## Work instructions:
What is needed is every line of the data that includes the word "Nix与NixOS简介". Please copy each one.

═══ Source material ═══

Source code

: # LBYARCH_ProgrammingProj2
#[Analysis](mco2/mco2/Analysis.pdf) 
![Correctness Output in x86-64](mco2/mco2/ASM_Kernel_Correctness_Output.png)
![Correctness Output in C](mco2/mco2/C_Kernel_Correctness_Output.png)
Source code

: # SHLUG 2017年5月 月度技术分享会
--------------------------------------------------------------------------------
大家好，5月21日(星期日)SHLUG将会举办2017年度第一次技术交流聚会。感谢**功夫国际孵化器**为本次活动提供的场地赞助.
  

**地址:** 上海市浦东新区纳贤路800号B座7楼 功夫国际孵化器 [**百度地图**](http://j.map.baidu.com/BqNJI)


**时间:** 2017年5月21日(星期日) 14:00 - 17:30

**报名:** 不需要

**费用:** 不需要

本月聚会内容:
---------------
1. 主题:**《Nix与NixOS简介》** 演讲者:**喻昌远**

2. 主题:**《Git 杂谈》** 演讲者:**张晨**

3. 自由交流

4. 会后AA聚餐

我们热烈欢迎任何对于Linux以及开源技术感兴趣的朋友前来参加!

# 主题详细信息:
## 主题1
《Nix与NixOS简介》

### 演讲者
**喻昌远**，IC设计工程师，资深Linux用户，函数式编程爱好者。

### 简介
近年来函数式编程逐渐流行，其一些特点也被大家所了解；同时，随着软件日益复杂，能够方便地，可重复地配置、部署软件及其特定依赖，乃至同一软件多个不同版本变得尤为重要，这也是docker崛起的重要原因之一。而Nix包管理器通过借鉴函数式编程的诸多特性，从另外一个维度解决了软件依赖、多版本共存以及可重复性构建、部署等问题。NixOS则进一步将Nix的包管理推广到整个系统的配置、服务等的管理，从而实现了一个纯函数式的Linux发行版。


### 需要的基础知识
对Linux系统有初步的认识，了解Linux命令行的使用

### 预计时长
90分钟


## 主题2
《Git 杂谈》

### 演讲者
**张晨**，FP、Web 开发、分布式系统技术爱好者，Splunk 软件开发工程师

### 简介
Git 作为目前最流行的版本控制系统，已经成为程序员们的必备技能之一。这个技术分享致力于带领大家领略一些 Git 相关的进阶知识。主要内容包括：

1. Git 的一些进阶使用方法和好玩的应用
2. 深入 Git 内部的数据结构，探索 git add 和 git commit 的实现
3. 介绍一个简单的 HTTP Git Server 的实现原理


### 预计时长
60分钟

═══

## Reply to the exercise:
1. 主题:**《Nix与NixOS简介》** 演讲者:**喻昌远**
《Nix与NixOS简介》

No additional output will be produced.